**INSTRUCTIONS TO FOLLOW**
Your response should consist of every line below, reproduced without alteration.

DATA TO PROCESS START

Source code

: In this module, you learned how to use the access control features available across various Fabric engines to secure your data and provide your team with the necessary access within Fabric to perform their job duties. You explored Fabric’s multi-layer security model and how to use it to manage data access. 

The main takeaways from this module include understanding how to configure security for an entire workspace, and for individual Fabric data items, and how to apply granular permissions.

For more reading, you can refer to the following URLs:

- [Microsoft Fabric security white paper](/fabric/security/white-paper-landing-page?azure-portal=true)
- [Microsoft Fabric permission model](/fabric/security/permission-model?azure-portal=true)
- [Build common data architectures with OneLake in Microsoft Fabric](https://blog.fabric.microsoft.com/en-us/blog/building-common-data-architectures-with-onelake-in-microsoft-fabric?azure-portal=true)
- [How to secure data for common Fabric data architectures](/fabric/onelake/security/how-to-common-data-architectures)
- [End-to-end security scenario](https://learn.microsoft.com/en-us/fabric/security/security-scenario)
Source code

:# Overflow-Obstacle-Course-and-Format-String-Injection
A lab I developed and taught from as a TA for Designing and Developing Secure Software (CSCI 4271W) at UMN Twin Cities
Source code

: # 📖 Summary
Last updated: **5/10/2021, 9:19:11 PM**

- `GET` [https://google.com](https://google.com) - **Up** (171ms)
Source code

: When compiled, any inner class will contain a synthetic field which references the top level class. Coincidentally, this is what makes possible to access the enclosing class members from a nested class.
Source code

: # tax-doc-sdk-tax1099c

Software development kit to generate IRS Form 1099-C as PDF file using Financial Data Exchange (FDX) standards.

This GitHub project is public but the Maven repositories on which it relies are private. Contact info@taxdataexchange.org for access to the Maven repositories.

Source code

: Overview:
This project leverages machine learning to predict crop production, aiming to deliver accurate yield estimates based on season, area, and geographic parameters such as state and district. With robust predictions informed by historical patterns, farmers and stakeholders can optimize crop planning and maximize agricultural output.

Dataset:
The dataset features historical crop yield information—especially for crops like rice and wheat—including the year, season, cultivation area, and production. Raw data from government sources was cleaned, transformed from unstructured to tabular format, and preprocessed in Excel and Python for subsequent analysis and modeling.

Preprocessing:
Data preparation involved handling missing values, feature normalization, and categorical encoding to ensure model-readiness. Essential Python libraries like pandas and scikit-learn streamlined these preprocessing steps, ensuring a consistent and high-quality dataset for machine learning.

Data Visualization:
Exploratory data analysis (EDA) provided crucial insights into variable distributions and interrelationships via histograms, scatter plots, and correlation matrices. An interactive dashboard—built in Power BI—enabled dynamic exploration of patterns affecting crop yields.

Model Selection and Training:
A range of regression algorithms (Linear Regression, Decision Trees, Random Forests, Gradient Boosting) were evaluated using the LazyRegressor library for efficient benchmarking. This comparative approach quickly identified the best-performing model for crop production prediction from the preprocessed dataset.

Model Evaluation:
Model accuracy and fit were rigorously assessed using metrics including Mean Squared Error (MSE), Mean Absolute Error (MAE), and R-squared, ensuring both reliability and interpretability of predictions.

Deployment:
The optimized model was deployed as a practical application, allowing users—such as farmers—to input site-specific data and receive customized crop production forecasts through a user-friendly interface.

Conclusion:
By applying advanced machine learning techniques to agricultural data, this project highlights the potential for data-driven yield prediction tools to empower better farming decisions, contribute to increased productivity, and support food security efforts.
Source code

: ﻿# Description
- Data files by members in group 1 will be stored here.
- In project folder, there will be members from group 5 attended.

DATA TO PROCESS END

**SOLUTION TO THIS TASK**
Source code

: In this module, you learned how to use the access control features available across various Fabric engines to secure your data and provide your team with the necessary access within Fabric to perform their job duties. You explored Fabric’s multi-layer security model and how to use it to manage data access. 

The main takeaways from this module include understanding how to configure security for an entire workspace, and for individual Fabric data items, and how to apply granular permissions.

For more reading, you can refer to the following URLs:

- [Microsoft Fabric security white paper](/fabric/security/white-paper-landing-page?azure-portal=true)
- [Microsoft Fabric permission model](/fabric/security/permission-model?azure-portal=true)
- [Build common data architectures with OneLake in Microsoft Fabric](https://blog.fabric.microsoft.com/en-us/blog/building-common-data-architectures-with-onelake-in-microsoft-fabric?azure-portal=true)
- [How to secure data for common Fabric data architectures](/fabric/onelake/security/how-to-common-data-architectures)
- [End-to-end security scenario](https://learn.microsoft.com/en-us/fabric/security/security-scenario)
Source code

:# Overflow-Obstacle-Course-and-Format-String-Injection
A lab I developed and taught from as a TA for Designing and Developing Secure Software (CSCI 4271W) at UMN Twin Cities
Source code

: # 📖 Summary
Last updated: **5/10/2021, 9:19:11 PM**

- `GET` [https://google.com](https://google.com) - **Up** (171ms)
Source code

: When compiled, any inner class will contain a synthetic field which references the top level class. Coincidentally, this is what makes possible to access the enclosing class members from a nested class.
Source code

: # tax-doc-sdk-tax1099c

Software development kit to generate IRS Form 1099-C as PDF file using Financial Data Exchange (FDX) standards.

This GitHub project is public but the Maven repositories on which it relies are private. Contact info@taxdataexchange.org for access to the Maven repositories.

Source code

: Overview:
This project leverages machine learning to predict crop production, aiming to deliver accurate yield estimates based on season, area, and geographic parameters such as state and district. With robust predictions informed by historical patterns, farmers and stakeholders can optimize crop planning and maximize agricultural output.

Dataset:
The dataset features historical crop yield information—especially for crops like rice and wheat—including the year, season, cultivation area, and production. Raw data from government sources was cleaned, transformed from unstructured to tabular format, and preprocessed in Excel and Python for subsequent analysis and modeling.

Preprocessing:
Data preparation involved handling missing values, feature normalization, and categorical encoding to ensure model-readiness. Essential Python libraries like pandas and scikit-learn streamlined these preprocessing steps, ensuring a consistent and high-quality dataset for machine learning.

Data Visualization:
Exploratory data analysis (EDA) provided crucial insights into variable distributions and interrelationships via histograms, scatter plots, and correlation matrices. An interactive dashboard—built in Power BI—enabled dynamic exploration of patterns affecting crop yields.

Model Selection and Training:
A range of regression algorithms (Linear Regression, Decision Trees, Random Forests, Gradient Boosting) were evaluated using the LazyRegressor library for efficient benchmarking. This comparative approach quickly identified the best-performing model for crop production prediction from the preprocessed dataset.

Model Evaluation:
Model accuracy and fit were rigorously assessed using metrics including Mean Squared Error (MSE), Mean Absolute Error (MAE), and R-squared, ensuring both reliability and interpretability of predictions.

Deployment:
The optimized model was deployed as a practical application, allowing users—such as farmers—to input site-specific data and receive customized crop production forecasts through a user-friendly interface.

Conclusion:
By applying advanced machine learning techniques to agricultural data, this project highlights the potential for data-driven yield prediction tools to empower better farming decisions, contribute to increased productivity, and support food security efforts.
Source code

: ﻿# Description
- Data files by members in group 1 will be stored here.
- In project folder, there will be members from group 5 attended.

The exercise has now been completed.